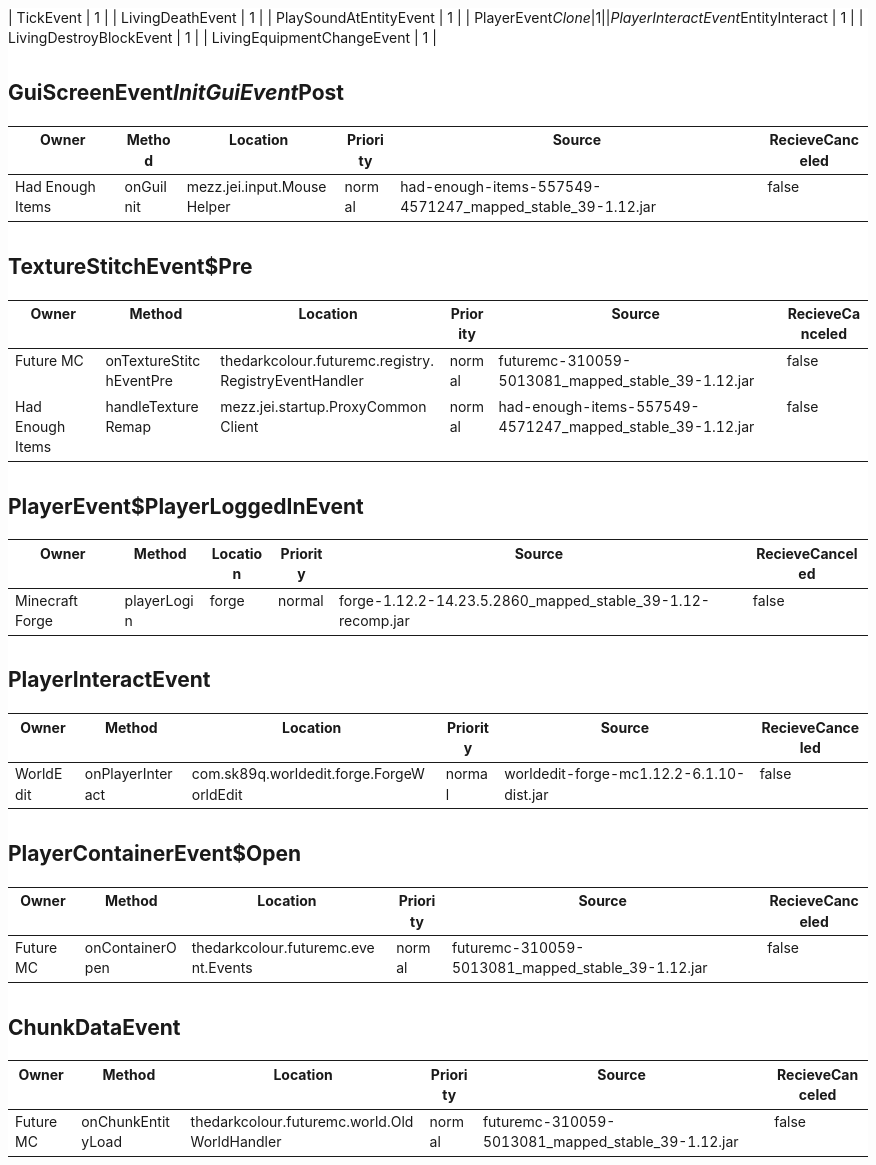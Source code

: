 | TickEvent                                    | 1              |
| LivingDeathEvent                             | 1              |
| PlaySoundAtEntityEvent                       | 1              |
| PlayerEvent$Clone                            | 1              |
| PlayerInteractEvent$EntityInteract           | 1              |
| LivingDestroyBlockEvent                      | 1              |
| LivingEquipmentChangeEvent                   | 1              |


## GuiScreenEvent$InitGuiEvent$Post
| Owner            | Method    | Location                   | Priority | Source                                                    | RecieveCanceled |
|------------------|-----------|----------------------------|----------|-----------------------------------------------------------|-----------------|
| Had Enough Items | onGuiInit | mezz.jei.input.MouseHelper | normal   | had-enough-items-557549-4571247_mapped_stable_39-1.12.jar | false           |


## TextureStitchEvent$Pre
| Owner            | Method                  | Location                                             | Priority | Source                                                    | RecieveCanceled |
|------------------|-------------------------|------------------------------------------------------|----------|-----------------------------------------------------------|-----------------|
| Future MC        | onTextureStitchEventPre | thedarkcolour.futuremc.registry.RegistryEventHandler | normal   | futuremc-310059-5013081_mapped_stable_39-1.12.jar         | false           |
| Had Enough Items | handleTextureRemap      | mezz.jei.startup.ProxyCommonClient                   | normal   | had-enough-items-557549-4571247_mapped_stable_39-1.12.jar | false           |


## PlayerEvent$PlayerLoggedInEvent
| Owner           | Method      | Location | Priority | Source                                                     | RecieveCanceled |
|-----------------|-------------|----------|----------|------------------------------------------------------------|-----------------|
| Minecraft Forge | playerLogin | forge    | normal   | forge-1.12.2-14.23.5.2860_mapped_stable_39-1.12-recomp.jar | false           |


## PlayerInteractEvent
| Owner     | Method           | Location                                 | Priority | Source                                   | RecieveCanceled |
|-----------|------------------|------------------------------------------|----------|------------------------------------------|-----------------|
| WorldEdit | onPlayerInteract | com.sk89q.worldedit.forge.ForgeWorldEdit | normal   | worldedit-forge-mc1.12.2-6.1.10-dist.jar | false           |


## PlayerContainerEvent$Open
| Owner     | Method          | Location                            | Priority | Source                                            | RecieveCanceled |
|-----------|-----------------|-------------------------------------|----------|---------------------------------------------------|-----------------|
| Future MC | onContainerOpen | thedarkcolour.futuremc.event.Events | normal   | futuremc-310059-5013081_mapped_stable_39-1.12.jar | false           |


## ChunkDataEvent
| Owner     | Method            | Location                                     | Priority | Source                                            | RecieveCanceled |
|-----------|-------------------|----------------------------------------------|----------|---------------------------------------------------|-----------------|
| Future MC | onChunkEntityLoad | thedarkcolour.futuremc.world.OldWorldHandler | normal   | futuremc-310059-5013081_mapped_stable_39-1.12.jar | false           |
---
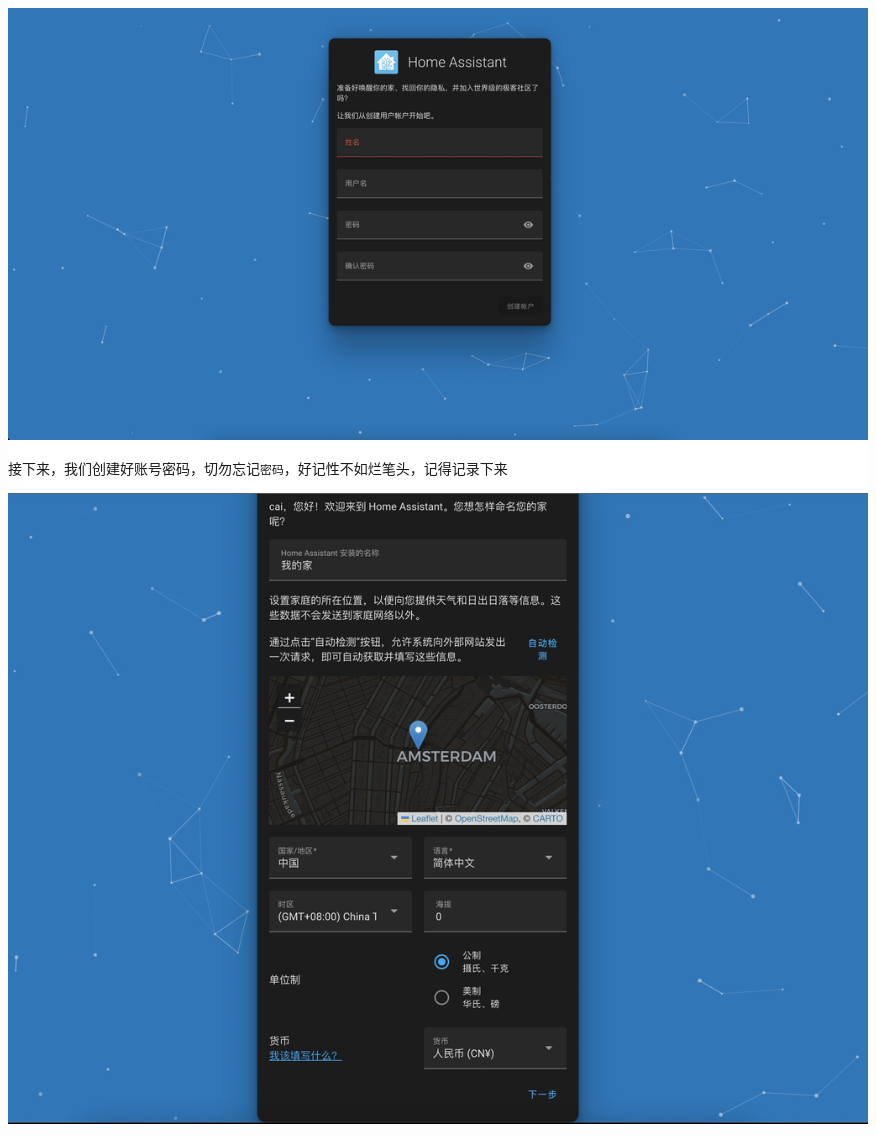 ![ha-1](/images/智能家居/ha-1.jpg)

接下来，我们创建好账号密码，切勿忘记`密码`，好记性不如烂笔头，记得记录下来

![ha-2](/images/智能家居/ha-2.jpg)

**Exercise objective:** In the entries above, find every line holding the word "Items" and copy it out.

**Task output:**
| Had Enough Items | onGuiInit | mezz.jei.input.MouseHelper | normal   | had-enough-items-557549-4571247_mapped_stable_39-1.12.jar | false           |
| Had Enough Items | handleTextureRemap      | mezz.jei.startup.ProxyCommonClient                   | normal   | had-enough-items-557549-4571247_mapped_stable_39-1.12.jar | false           |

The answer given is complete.